Fixed-rent farming will be preferred when tenants have high enough management skills so that the skill
deficit in fixed-rent farming is small relative to the Marshallian inefficiency of sharecropping. This tells us
that landlords will not offer share contracts if there is an elastic supply of highly skilled tenants. In a more
realistic description of the rural agrarian economy where skills are scarce among tenants, the possibilities
for sharecropping arise. This is not inconsistent with Shaban’s [1987] finding that observed yields are
lower in sharecropped land. Our conclusion is that, while this may be true, the yields in sharecropped land
would be even lower if they were fixed-rented.

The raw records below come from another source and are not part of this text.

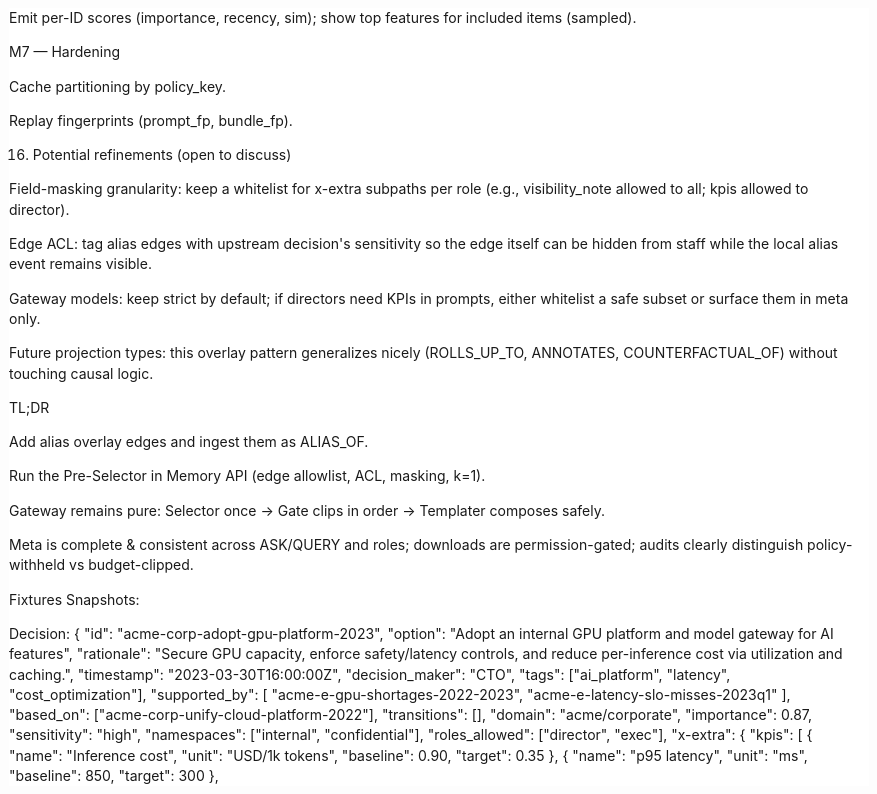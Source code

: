 Emit per-ID scores (importance, recency, sim); show top features for included items (sampled).

M7 — Hardening

Cache partitioning by policy_key.

Replay fingerprints (prompt_fp, bundle_fp).

16) Potential refinements (open to discuss)

Field-masking granularity: keep a whitelist for x-extra subpaths per role (e.g., visibility_note allowed to all; kpis allowed to director).

Edge ACL: tag alias edges with upstream decision's sensitivity so the edge itself can be hidden from staff while the local alias event remains visible.

Gateway models: keep strict by default; if directors need KPIs in prompts, either whitelist a safe subset or surface them in meta only.

Future projection types: this overlay pattern generalizes nicely (ROLLS_UP_TO, ANNOTATES, COUNTERFACTUAL_OF) without touching causal logic.

TL;DR

Add alias overlay edges and ingest them as ALIAS_OF.

Run the Pre-Selector in Memory API (edge allowlist, ACL, masking, k=1).

Gateway remains pure: Selector once → Gate clips in order → Templater composes safely.

Meta is complete & consistent across ASK/QUERY and roles; downloads are permission-gated; audits clearly distinguish policy-withheld vs budget-clipped.



Fixtures Snapshots:

Decision:
{
  "id": "acme-corp-adopt-gpu-platform-2023",
  "option": "Adopt an internal GPU platform and model gateway for AI features",
  "rationale": "Secure GPU capacity, enforce safety/latency controls, and reduce per-inference cost via utilization and caching.",
  "timestamp": "2023-03-30T16:00:00Z",
  "decision_maker": "CTO",
  "tags": ["ai_platform", "latency", "cost_optimization"],
  "supported_by": [
    "acme-e-gpu-shortages-2022-2023",
    "acme-e-latency-slo-misses-2023q1"
  ],
  "based_on": ["acme-corp-unify-cloud-platform-2022"],
  "transitions": [],
  "domain": "acme/corporate",
  "importance": 0.87,
  "sensitivity": "high",
  "namespaces": ["internal", "confidential"],
  "roles_allowed": ["director", "exec"],
  "x-extra": {
    "kpis": [
      {
        "name": "Inference cost",
        "unit": "USD/1k tokens",
        "baseline": 0.90,
        "target": 0.35
      },
      {
        "name": "p95 latency",
        "unit": "ms",
        "baseline": 850,
        "target": 300
      },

The empirical results confirm the main hypothesis that farming skill has a significant positive effect
on the decision to enter fixed-rent contracts. The choice to sharecrop, on the other hand, is determined
largely by the endowments of family labor and bullocks. The main results are summarized in Table 9. We
also find that tenants’ skills do not affect the extent of land leased within each group of tenant. It is
interesting to contrast this result with the conclusion of previous studies [Skoufias 1991, Lanjouw 1999]
that there is a positive correlation between skill and farm size. Our results indicate that this correlation
occurs through the selection of tenants in to fixed-rent farmers (with large farms) and sharecroppers (with
small farms). Therefore, the adjustment of the skill to land ratios is carried out largely through the choice
of contract.
We also find evidence to support the argument we made in the theoretical work that
sharecropping is a second-best efficient solution when tenants are unskilled because they can form a
partnership with a skilled landlord. Our production frontier estimates show that technical efficiency
improves from 38.48% to 52.85%, and yields increase from 1446.31 kg/acre to 1849.91 kg/acre when the
relatively unskilled tenants switch from fixed-rent farming to sharecropping. These values are still
considerably lower than what is observed in other types of farming, but is are a large improvement over
what would have happened if sharecropping was not available to the unskilled tenants.